[Stored items from a collection]
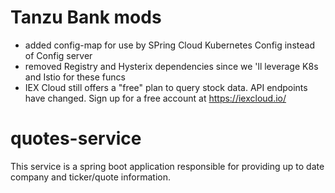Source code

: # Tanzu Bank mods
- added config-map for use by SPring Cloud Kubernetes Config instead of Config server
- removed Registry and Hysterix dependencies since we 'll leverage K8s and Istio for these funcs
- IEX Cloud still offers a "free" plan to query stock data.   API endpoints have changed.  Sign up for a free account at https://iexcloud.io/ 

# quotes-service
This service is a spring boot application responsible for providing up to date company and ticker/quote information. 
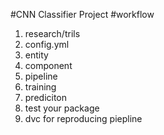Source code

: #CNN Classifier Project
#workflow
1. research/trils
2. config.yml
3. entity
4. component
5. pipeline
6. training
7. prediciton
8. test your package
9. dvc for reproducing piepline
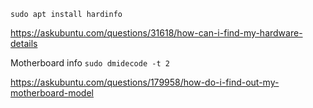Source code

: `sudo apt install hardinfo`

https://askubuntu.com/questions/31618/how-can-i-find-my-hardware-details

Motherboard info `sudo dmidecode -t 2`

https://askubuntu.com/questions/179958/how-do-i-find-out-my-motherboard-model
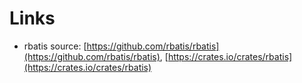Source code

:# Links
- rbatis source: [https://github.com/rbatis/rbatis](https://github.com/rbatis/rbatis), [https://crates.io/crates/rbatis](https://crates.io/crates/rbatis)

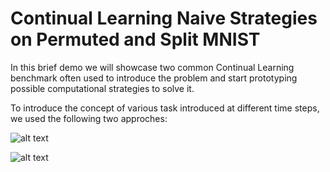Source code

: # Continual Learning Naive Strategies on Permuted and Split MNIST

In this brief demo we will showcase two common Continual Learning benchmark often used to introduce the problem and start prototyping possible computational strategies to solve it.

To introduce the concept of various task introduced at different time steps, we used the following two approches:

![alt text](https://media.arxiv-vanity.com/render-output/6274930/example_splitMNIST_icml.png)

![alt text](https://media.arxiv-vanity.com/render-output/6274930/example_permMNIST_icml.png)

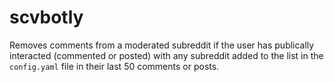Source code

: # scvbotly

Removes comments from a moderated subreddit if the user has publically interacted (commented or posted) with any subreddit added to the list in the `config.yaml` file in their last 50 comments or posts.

= Directions for this task =
Across the data above, how many lines carry the word "media"? Only the number is needed.

= Task solution =
2